Ce soir était le premier et toute la crème de l'aristocratie assistait à l'événement. La salle était bondée et il fallait presque jouer des coudes pour se frayer un chemin vers les boissons. Gabrielle portait une création de Mademoiselle Julie, une robe de taffetas rose pâle à manches courtes dont le col découvrait ses épaules. Le nœud à l'arrière dessinait sa taille fine avec élégance. La couleur s'ajustait à merveille au teint de sa peau et au flamboyant de ses cheveux. Gabrielle sentait sur elle tant les regards admiratifs, il est vrai bien souvent masculin, que les regards de mépris ou jalousie qui la mettaient mal à l'aise.

Une flûte de champagne à la main, reculée dans un coin de la pièce, elle tentait de se faire la plus discrète possible tout en observant la foule massée là. La myriade de couleurs des robes féminines contrastaient avec l'austérité noire des costumes masculins. Un brouhaha oppressant emplissait l'espace, des bribes de conversations parvenaient jusqu'à elle, tout comme le son feutré des instruments de musique. Les foules la mettaient mal à l'aise, les émotions des autres s'attachaient souvent à son corps, s'imprégnaient dans sa chair. Elle sentait les colères, le mal-être. Elle déclenchait parfois des maux de tête violent ou son malaise s'infusait si fort dans ses veines qu'il l'étouffait, l'empêchait de respirer. Ce soir, elle ne pouvait pas se montrer en spectacle par une réaction trop vive. Elle devait rester hermétique, fermer son canal empathique. Croupir dans un coin semblait sa meilleure chance.

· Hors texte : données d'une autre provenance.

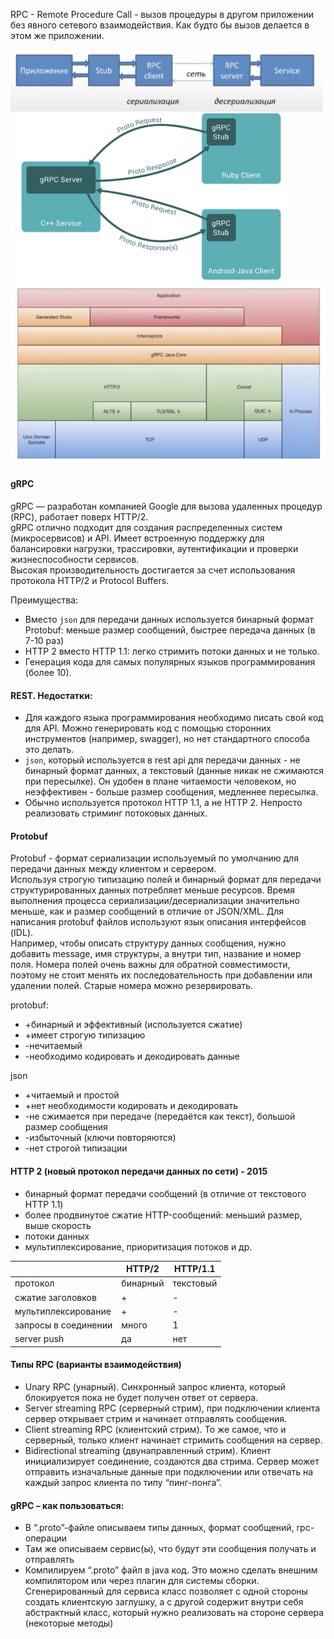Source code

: RPC - Remote Procedure Call - вызов процедуры в другом приложении без явного сетевого взаимодействия. Как будто бы вызов делается в этом же приложении.

<img src="img/scheme_1.png" style="width: 500px;">
<img src="img/scheme_2.png" style="width: 450px;">
<img src="img/scheme_3.png" style="width: 550px;">

#### gRPC
gRPC —  разработан компанией Google для вызова удаленных процедур (RPC), работает поверх HTTP/2.  
gRPC отлично подходит для создания распределенных систем (микросервисов) и API. Имеет встроенную поддержку для балансировки нагрузки, трассировки, аутентификации и проверки жизнеспособности сервисов.  
Высокая производительность достигается за счет использования протокола HTTP/2 и Protocol Buffers. 

Преимущества:
- Вместо `json` для передачи данных используется бинарный формат Protobuf: меньше размер сообщений, быстрее передача данных (в 7-10 раз)
- HTTP 2 вместо HTTP 1.1: легко стримить потоки данных и не только.
- Генерация кода для самых популярных языков программирования (более 10).

#### REST. Недостатки:
- Для каждого языка программирования необходимо писать свой код для API. Можно генерировать код с помощью сторонних инструментов (например, swagger), но нет стандартного способа это делать.  
- `json`, который используется в rest api для передачи данных - не бинарный формат данных, а текстовый (данные никак не сжимаются при пересылке). Он удобен в плане читаемости человеком, но неэффективен - больше размер сообщения, медленнее пересылка.  
- Обычно используется протокол HTTP 1.1, а не HTTP 2. Непросто реализовать стриминг потоковых данных.

#### Protobuf
Protobuf - формат сериализации используемый по умолчанию для передачи данных между клиентом и сервером.  
Используя строгую типизацию полей и бинарный формат для передачи структурированных данных потребляет меньше ресурсов. 
Время выполнения процесса сериализации/десериализации значительно меньше, как и размер сообщений в отличие от JSON/XML.
Для написания protobuf файлов используют язык описания интерфейсов (IDL).  
Например, чтобы описать структуру данных сообщения, нужно добавить message, имя структуры, а внутри тип, название и номер поля. Номера полей очень важны для обратной совместимости, поэтому не стоит менять их последовательность при добавлении или удалении полей. Старые номера можно резервировать.

protobuf:
- +бинарный и эффективный (используется сжатие)
- +имеет строгую типизацию
- -нечитаемый
- -необходимо кодировать и декодировать данные

json
- +читаемый и простой 
- +нет необходимости кодировать и декодировать
- -не сжимается при передаче (передаётся как текст), большой размер сообщения
- -избыточный (ключи повторяются)
- -нет строгой типизации


#### HTTP 2 (новый протокол передачи данных по сети) - 2015
- бинарный формат передачи сообщений (в отличие от текстового HTTP 1.1)
- более продвинутое сжатие HTTP-сообщений: меньший размер, выше скорость
- потоки данных
- мультиплексирование, приоритизация потоков и др.

|                      | HTTP/2   | HTTP/1.1  |
|----------------------|----------|-----------|
| протокол             | бинарный | текстовый |
| сжатие заголовков    | +        | -         |
| мультиплексирование  | +        | -         |
| запросы в соединении | много    | 1         |
| server push          | да       | нет       |

#### Типы RPC (варианты взаимодействия)
- Unary RPC (унарный). Синхронный запрос клиента, который блокируется пока не будет получен ответ от сервера.  
- Server streaming RPC (серверный стрим), при подключении клиента сервер открывает стрим и начинает отправлять сообщения.  
- Client streaming RPC (клиентский стрим). То же самое, что и серверный, только клиент начинает стримить сообщения на сервер.  
- Bidirectional streaming (двунаправленный стрим). Клиент инициализирует соединение, создаются два стрима. Сервер может отправить изначальные данные при подключении или отвечать на каждый запрос клиента по типу “пинг-понга”.

#### gRPC – как пользоваться:
- В “.proto”-файле описываем типы данных, формат сообщений, rpc-операции
- Там же описываем сервис(ы), что будут эти сообщения получать и отправлять
- Компилируем “.proto” файл в java код. Это можно сделать внешним компилятором или через плагин для системы сборки.
Сгенерированный для сервиса класс позволяет с одной стороны создать клиентскую заглушку, а с другой содержит внутри себя абстрактный класс, который нужно реализовать на стороне сервера (некоторые методы)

- Je ne pensais pas vous revoir ici.

La voix chaude et sensuelle d'Ashton Compton la tira du fil de ses pensées. Elle se retourna dans un soubresaut. Le regard qu'il glissa sur elle, dessina sur sa peau un long frisson. Il parut s'en apercevoir, car ses lèvres s'étirèrent en un sourire satisfait.

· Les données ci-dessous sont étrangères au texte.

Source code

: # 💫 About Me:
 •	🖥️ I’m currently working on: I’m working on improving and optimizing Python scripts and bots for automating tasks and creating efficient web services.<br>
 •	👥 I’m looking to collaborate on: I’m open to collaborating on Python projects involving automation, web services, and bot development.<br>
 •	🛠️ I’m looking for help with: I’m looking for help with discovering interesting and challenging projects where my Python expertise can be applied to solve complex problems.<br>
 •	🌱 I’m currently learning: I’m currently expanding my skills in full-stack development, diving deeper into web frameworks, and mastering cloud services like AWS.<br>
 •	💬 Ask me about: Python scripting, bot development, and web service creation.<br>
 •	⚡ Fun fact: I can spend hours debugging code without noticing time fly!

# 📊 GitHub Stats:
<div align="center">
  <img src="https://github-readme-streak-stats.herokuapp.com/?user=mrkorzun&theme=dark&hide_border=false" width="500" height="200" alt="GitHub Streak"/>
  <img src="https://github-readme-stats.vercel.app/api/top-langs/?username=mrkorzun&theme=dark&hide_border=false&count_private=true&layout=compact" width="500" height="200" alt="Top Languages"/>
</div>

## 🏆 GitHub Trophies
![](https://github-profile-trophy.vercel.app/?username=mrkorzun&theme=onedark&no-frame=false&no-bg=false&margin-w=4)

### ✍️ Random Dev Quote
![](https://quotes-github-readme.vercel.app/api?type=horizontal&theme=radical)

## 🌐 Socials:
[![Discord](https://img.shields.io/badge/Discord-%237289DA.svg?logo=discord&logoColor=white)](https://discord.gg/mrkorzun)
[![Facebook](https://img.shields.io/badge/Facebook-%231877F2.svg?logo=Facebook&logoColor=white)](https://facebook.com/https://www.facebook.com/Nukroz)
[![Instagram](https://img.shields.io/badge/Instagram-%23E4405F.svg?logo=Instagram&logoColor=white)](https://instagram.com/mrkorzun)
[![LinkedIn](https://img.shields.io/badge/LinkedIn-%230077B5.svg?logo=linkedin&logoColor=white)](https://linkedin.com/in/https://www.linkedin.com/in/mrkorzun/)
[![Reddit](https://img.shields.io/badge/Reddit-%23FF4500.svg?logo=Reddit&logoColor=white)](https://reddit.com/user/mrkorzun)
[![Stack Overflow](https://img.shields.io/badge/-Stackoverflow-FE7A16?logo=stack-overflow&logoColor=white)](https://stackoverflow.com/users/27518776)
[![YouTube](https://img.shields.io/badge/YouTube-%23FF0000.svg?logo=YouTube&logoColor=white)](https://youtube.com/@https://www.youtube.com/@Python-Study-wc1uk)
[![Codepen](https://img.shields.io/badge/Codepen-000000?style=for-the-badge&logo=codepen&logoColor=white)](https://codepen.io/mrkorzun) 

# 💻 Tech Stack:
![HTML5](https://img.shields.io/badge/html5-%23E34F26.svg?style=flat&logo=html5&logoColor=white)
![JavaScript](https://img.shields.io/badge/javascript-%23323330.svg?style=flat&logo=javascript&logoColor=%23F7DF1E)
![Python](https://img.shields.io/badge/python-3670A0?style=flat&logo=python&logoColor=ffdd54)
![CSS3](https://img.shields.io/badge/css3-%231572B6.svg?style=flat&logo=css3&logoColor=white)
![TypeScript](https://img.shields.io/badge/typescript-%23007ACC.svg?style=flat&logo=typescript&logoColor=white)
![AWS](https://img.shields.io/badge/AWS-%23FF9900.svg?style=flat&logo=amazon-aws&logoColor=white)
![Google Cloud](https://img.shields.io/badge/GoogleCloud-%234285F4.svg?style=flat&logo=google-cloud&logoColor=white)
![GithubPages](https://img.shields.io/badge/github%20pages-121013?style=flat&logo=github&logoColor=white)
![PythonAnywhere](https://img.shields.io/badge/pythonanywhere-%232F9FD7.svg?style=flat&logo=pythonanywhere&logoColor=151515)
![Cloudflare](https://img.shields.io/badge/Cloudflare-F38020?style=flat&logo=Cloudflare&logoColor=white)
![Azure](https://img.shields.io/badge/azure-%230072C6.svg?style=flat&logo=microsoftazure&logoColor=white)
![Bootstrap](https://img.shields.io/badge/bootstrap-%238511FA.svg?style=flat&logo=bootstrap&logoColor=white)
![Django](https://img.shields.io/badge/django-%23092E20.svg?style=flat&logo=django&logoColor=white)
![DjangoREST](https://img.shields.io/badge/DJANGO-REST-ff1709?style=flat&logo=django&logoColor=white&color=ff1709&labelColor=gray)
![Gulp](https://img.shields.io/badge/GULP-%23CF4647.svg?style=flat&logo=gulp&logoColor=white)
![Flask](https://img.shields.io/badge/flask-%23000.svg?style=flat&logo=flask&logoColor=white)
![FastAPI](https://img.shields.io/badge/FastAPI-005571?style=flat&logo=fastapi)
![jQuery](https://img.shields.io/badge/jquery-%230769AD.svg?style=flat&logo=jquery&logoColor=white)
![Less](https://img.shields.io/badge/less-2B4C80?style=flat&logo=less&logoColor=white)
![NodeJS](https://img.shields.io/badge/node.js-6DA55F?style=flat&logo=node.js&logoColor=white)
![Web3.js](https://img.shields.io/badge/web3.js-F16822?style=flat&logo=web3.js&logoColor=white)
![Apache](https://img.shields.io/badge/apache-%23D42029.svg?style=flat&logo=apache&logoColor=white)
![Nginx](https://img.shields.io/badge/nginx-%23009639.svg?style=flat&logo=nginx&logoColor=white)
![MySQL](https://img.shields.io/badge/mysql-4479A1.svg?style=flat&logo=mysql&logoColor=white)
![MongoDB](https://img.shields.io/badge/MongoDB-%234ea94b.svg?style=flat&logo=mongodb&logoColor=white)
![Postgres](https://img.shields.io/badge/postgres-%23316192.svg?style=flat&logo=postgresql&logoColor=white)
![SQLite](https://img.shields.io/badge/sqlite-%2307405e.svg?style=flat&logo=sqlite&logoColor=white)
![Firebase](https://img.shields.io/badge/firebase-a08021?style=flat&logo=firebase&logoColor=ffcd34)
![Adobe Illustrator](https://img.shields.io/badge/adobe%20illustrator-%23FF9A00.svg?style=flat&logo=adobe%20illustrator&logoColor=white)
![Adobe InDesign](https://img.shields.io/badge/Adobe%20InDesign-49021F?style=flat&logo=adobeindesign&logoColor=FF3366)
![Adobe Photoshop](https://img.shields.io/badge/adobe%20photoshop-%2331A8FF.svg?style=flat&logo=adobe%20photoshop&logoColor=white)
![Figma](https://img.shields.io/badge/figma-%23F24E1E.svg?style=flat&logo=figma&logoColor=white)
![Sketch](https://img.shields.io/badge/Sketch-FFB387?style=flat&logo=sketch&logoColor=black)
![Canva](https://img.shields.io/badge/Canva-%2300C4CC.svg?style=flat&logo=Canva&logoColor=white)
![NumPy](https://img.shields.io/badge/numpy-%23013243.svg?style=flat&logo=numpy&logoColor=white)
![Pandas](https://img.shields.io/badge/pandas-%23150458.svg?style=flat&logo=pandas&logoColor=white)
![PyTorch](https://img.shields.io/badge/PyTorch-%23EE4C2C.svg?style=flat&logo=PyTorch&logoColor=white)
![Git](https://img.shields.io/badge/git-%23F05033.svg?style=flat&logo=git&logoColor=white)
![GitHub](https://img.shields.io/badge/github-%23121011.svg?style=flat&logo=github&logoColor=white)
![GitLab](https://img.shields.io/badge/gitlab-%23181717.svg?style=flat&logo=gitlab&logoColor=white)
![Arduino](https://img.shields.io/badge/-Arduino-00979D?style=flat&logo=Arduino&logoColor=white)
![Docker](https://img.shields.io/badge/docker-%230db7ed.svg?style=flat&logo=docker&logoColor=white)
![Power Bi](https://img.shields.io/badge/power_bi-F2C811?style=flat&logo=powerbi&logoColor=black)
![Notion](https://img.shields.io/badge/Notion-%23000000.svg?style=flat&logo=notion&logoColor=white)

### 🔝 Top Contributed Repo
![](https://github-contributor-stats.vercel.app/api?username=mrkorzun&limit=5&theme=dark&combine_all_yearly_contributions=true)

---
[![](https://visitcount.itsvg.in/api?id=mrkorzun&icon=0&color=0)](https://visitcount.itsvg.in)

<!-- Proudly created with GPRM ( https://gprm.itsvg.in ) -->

- Pourquoi ? lui demanda-t-elle.

- Je ne pensais tout simplement pas voir quelqu'un comme vous à l'Almack's.

- Quelqu'un comme moi ? dit-elle en relevant les sourcils.

Il voyait enfin ses yeux, d'un bleu profond scintillants de reflets améthyste en harmonie avec le pendentif qu'elle portait au cou. Ashton avait l'étrange sensation de les reconnaître, comme s'il s'était déjà plongé dans leur profondeur. En-tout-cas, il savait que ces yeux-là hanteraient ses nuits pendant longtemps. Cette fille possédait quelque chose d'unique. Elle ne feintait pas la fragilité caractéristique des autres femmes. Son regard contenait une force déterminée qui l'intriguait.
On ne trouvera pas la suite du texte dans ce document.